• _INPUT DATA_
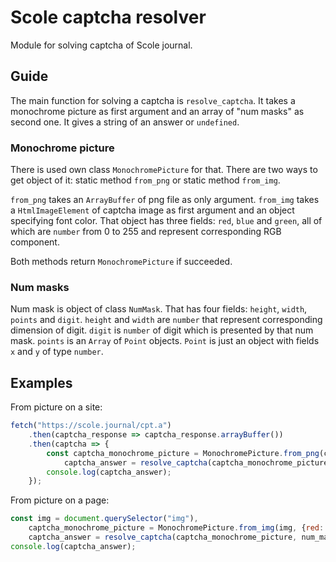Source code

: # Scole captcha resolver
Module for solving captcha of Scole journal.

## Guide
The main function for solving a captcha is `resolve_captcha`. It takes a
monochrome picture as first argument and an array of "num masks" as second one.
It gives a string of an answer or `undefined`.


### Monochrome picture
There is used own class `MonochromePicture` for that. There are two ways to get
object of it: static method `from_png` or static method `from_img`.

`from_png` takes an `ArrayBuffer` of png file as only argument.
`from_img` takes a `HtmlImageElement` of captcha image as first argument and an
object specifying font color. That object has three fields: `red`, `blue` and
`green`, all of which are `number` from 0 to 255 and represent corresponding
RGB component.

Both methods return `MonochromePicture` if succeeded.

### Num masks
Num mask is object of class `NumMask`. That has four fields: `height`, `width`,
`points` and `digit`. `height` and `width` are `number` that represent
corresponding dimension of digit. `digit` is `number` of digit which is
presented by that num mask. `points` is an `Array` of `Point` objects.
`Point` is just an object with fields `x` and `y` of type `number`. 

## Examples

From picture on a site:
```javascript
fetch("https://scole.journal/cpt.a")
    .then(captcha_response => captcha_response.arrayBuffer())
    .then(captcha => {
        const captcha_monochrome_picture = MonochromePicture.from_png(captcha),
            captcha_answer = resolve_captcha(captcha_monochrome_picture, num_masks);
        console.log(captcha_answer);
    });
```

From picture on a page:
```javascript
const img = document.querySelector("img"),
    captcha_monochrome_picture = MonochromePicture.from_img(img, {red: 214, green: 191, blue: 168}),
    captcha_answer = resolve_captcha(captcha_monochrome_picture, num_masks);
console.log(captcha_answer);
```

• _EXERCISE REQUIREMENTS_
Skip the pictures and restate exactly the lines from the beginning of the listing to the line with "as only argument.", that line included.

• _RESULT OF THIS EXERCISE_
Source code

: # Scole captcha resolver
Module for solving captcha of Scole journal.

## Guide
The main function for solving a captcha is `resolve_captcha`. It takes a
monochrome picture as first argument and an array of "num masks" as second one.
It gives a string of an answer or `undefined`.


### Monochrome picture
There is used own class `MonochromePicture` for that. There are two ways to get
object of it: static method `from_png` or static method `from_img`.

`from_png` takes an `ArrayBuffer` of png file as only argument.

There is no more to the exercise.